▶ PROVIDED RECORDS:
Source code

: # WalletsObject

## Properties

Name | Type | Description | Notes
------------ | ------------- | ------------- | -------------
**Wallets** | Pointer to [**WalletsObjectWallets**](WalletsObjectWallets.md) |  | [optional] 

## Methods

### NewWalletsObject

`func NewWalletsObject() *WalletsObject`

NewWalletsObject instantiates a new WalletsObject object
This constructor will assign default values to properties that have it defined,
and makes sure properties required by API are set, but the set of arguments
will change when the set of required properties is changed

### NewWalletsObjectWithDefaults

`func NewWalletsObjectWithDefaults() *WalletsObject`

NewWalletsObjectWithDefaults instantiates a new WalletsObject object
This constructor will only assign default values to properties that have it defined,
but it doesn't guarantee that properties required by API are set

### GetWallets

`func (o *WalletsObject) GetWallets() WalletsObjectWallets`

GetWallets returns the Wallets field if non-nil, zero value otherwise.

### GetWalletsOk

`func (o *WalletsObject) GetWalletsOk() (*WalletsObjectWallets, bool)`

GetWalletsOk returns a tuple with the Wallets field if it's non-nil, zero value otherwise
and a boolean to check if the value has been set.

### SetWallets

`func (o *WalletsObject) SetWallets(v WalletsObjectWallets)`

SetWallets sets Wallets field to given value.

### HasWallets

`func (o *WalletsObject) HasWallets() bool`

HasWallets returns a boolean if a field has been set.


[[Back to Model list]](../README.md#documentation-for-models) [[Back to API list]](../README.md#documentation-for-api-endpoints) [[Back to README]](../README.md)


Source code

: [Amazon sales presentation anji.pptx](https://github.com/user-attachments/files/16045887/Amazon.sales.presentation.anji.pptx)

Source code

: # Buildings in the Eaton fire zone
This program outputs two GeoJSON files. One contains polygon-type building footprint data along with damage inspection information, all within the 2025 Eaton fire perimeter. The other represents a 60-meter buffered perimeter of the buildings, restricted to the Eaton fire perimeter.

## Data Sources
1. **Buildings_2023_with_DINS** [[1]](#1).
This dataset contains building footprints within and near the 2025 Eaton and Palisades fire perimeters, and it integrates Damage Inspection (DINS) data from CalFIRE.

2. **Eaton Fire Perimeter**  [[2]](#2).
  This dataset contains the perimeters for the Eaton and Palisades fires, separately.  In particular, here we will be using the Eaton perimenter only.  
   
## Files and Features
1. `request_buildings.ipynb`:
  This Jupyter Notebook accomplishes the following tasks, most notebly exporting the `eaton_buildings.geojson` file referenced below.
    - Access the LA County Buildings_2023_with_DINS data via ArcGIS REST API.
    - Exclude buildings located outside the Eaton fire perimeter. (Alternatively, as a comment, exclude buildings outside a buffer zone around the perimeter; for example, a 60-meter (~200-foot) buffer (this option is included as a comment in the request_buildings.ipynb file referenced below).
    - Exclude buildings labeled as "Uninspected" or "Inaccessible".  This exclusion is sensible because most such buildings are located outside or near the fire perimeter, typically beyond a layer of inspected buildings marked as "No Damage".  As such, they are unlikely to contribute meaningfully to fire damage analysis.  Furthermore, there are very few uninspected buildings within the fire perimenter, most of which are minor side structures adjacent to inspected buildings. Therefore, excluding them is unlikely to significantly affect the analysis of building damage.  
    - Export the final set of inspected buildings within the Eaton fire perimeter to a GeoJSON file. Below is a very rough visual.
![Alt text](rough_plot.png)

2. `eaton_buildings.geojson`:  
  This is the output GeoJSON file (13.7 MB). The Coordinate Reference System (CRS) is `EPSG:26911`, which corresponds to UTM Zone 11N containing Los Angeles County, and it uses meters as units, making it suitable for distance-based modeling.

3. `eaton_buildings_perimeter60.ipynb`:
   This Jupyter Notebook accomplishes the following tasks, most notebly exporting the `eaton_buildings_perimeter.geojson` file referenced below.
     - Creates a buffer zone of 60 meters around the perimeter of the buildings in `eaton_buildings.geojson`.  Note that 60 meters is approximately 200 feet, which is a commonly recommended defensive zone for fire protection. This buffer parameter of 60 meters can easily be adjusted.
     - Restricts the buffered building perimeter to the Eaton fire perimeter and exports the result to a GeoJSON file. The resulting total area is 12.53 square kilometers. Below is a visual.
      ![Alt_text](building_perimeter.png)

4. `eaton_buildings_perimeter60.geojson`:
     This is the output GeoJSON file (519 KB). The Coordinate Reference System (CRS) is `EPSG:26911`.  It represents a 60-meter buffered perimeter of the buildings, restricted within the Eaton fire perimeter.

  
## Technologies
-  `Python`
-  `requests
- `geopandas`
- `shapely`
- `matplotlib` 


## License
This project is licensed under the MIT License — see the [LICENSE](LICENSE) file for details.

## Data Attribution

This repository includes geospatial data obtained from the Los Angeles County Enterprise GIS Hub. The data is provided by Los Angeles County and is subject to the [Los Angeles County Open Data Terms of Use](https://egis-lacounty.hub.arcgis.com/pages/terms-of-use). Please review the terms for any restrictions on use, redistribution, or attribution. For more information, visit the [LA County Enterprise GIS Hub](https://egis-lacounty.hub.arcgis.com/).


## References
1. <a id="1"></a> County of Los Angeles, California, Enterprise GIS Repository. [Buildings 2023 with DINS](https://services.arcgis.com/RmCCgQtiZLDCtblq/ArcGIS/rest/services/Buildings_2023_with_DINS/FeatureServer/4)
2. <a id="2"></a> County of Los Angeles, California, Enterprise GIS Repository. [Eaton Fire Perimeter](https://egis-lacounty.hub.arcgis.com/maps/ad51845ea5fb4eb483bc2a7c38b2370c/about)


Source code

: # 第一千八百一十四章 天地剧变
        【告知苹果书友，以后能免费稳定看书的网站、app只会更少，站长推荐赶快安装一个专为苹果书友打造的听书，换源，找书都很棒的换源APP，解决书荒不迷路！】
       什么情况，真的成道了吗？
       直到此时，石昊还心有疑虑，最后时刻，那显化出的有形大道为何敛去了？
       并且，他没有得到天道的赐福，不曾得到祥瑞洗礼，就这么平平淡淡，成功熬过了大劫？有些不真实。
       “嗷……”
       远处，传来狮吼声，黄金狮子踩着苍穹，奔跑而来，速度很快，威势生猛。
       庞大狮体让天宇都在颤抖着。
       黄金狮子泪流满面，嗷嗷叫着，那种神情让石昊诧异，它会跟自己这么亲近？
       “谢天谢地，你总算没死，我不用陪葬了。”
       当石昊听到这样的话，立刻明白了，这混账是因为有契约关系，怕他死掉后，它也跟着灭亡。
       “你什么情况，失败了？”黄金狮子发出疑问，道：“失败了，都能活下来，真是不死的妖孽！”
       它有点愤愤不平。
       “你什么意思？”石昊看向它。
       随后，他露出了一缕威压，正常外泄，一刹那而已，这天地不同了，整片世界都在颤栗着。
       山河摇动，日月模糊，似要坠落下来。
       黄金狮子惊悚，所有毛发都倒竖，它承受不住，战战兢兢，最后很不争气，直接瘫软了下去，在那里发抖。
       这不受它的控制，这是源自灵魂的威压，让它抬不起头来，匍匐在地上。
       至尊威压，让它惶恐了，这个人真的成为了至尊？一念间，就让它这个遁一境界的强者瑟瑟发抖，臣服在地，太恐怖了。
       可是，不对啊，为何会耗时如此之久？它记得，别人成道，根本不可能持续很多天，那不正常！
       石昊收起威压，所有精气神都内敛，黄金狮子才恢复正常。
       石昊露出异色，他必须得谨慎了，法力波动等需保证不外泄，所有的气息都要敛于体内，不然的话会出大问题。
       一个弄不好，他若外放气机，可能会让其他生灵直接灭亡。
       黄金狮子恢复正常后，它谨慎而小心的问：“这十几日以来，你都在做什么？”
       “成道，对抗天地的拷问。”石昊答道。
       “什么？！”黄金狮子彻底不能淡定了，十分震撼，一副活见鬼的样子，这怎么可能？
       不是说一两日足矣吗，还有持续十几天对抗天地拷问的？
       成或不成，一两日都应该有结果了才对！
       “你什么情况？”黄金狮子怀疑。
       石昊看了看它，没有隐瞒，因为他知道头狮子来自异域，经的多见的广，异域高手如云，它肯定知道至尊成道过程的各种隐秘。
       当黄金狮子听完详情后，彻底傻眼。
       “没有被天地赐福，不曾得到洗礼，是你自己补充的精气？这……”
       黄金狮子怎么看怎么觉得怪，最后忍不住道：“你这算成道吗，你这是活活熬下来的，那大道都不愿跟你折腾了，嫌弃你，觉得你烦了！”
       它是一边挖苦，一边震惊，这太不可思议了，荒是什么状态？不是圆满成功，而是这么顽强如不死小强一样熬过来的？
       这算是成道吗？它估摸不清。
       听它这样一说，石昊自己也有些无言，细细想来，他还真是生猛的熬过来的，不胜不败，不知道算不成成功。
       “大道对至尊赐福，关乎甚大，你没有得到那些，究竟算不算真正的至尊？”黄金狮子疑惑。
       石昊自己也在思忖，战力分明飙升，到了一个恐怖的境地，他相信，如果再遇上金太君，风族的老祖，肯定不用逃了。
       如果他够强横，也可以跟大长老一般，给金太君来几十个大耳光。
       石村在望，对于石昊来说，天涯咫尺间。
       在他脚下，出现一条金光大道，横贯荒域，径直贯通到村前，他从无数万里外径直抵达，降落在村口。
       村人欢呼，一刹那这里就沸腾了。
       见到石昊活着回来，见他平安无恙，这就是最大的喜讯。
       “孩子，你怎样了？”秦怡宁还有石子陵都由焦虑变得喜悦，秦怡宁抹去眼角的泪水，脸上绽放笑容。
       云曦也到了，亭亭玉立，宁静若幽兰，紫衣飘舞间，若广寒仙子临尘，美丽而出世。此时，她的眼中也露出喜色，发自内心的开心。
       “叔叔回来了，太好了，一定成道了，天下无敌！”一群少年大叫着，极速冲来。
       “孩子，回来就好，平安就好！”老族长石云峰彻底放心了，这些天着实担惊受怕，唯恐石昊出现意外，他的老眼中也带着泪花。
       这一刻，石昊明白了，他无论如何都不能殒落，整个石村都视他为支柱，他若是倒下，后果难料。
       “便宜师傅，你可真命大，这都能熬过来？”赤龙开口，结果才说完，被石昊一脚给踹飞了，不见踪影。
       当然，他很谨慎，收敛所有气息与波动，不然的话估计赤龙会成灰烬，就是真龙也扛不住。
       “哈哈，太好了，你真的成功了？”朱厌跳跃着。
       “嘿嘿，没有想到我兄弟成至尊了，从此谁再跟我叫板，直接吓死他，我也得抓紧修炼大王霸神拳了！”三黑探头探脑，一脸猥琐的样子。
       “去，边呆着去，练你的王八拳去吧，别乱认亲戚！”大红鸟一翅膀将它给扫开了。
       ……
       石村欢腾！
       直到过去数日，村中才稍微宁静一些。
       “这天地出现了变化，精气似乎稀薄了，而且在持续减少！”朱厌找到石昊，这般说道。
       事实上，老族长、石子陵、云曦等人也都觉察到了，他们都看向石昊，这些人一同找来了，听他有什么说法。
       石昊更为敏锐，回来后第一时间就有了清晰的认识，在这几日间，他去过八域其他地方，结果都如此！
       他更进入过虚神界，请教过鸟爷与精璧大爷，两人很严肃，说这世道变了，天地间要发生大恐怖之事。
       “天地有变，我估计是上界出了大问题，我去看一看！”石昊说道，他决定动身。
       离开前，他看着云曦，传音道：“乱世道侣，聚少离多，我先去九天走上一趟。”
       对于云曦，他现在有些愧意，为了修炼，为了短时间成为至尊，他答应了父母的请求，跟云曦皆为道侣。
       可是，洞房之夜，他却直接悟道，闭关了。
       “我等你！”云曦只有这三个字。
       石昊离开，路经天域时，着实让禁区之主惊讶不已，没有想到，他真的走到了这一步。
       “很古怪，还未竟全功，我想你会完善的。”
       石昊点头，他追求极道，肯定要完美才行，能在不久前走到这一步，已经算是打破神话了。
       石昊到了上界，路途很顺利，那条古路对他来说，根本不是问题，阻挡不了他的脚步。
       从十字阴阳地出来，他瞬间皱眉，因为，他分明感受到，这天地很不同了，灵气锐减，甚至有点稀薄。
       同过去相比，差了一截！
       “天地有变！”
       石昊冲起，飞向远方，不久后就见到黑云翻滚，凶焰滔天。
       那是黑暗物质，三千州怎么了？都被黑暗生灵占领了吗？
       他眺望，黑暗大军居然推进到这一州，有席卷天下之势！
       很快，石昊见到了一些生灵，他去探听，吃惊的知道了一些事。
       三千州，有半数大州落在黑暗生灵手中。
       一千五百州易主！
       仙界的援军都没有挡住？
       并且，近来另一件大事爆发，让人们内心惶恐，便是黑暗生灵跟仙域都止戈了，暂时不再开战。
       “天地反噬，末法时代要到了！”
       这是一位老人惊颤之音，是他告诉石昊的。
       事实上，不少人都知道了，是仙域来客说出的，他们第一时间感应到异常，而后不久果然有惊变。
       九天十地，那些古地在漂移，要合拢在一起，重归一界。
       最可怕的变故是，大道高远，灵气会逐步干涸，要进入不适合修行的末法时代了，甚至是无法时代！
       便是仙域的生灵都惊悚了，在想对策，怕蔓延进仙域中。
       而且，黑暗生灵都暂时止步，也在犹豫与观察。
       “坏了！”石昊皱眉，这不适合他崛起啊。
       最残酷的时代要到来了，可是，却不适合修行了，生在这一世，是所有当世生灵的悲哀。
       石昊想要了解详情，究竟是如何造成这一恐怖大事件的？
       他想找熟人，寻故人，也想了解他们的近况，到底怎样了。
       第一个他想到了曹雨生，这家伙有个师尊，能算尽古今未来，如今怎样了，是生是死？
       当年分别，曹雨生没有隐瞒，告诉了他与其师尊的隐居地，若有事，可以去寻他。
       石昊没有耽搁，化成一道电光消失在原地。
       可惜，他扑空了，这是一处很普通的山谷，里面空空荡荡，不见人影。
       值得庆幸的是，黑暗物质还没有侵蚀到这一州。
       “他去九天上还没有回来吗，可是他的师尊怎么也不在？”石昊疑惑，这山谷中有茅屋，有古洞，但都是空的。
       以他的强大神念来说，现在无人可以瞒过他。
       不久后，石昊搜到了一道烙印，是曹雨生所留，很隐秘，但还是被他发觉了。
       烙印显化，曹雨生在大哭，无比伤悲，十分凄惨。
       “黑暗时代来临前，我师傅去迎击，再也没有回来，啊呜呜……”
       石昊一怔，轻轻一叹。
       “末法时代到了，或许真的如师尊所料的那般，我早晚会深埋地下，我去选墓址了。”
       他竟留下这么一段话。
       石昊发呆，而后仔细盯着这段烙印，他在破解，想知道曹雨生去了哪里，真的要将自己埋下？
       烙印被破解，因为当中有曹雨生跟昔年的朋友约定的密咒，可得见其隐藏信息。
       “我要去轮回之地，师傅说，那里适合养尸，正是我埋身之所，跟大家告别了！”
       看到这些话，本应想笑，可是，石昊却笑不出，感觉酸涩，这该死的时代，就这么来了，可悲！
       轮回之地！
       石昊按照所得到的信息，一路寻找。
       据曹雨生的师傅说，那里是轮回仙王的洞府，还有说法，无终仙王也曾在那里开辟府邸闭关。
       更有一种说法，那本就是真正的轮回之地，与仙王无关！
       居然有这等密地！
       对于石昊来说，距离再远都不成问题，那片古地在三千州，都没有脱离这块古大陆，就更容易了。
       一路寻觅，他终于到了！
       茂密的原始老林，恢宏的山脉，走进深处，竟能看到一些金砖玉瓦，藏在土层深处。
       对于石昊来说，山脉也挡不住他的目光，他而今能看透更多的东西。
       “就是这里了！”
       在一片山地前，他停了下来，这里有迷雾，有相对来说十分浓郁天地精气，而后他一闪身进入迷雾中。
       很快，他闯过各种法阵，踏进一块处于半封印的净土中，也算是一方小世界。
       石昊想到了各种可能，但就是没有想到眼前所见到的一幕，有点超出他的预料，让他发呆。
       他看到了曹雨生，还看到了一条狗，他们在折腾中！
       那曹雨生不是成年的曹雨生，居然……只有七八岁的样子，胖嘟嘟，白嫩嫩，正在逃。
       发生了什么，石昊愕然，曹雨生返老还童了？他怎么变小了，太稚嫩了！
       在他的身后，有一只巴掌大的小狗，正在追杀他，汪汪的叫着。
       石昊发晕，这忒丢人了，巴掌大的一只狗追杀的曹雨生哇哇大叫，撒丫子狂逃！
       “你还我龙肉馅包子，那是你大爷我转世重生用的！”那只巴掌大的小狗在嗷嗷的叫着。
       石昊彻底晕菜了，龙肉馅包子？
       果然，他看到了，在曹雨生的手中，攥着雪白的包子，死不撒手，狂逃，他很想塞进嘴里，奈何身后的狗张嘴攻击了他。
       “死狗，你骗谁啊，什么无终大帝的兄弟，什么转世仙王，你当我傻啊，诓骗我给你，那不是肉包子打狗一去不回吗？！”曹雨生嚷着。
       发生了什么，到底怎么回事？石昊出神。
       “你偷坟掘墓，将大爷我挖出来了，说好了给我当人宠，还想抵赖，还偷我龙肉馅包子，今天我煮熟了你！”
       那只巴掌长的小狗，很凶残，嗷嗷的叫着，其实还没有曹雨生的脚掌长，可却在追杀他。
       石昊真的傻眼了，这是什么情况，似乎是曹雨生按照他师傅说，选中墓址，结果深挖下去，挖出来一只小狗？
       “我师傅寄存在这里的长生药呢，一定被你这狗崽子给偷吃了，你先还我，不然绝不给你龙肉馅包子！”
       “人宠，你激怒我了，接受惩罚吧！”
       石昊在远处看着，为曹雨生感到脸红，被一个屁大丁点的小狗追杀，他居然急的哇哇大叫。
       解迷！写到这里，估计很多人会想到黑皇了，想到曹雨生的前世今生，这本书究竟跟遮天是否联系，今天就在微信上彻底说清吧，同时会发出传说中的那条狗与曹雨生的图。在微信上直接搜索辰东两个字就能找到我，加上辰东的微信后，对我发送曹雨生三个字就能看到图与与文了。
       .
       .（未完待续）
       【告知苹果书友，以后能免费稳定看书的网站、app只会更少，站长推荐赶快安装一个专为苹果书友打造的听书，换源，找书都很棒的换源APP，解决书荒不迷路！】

▶ ABOUT THIS TASK:
Out of the data above, transcribe exactly and only the lines starting with the line that has "黄金狮子怎么看怎么觉得怪，最" and going on through the line that has "这一刻，石昊明白了，他无论如", both included.

▶ WRITTEN RESPONSE:
       黄金狮子怎么看怎么觉得怪，最后忍不住道：“你这算成道吗，你这是活活熬下来的，那大道都不愿跟你折腾了，嫌弃你，觉得你烦了！”
       它是一边挖苦，一边震惊，这太不可思议了，荒是什么状态？不是圆满成功，而是这么顽强如不死小强一样熬过来的？
       这算是成道吗？它估摸不清。
       听它这样一说，石昊自己也有些无言，细细想来，他还真是生猛的熬过来的，不胜不败，不知道算不成成功。
       “大道对至尊赐福，关乎甚大，你没有得到那些，究竟算不算真正的至尊？”黄金狮子疑惑。
       石昊自己也在思忖，战力分明飙升，到了一个恐怖的境地，他相信，如果再遇上金太君，风族的老祖，肯定不用逃了。
       如果他够强横，也可以跟大长老一般，给金太君来几十个大耳光。
       石村在望，对于石昊来说，天涯咫尺间。
       在他脚下，出现一条金光大道，横贯荒域，径直贯通到村前，他从无数万里外径直抵达，降落在村口。
       村人欢呼，一刹那这里就沸腾了。
       见到石昊活着回来，见他平安无恙，这就是最大的喜讯。
       “孩子，你怎样了？”秦怡宁还有石子陵都由焦虑变得喜悦，秦怡宁抹去眼角的泪水，脸上绽放笑容。
       云曦也到了，亭亭玉立，宁静若幽兰，紫衣飘舞间，若广寒仙子临尘，美丽而出世。此时，她的眼中也露出喜色，发自内心的开心。
       “叔叔回来了，太好了，一定成道了，天下无敌！”一群少年大叫着，极速冲来。
       “孩子，回来就好，平安就好！”老族长石云峰彻底放心了，这些天着实担惊受怕，唯恐石昊出现意外，他的老眼中也带着泪花。
       这一刻，石昊明白了，他无论如何都不能殒落，整个石村都视他为支柱，他若是倒下，后果难料。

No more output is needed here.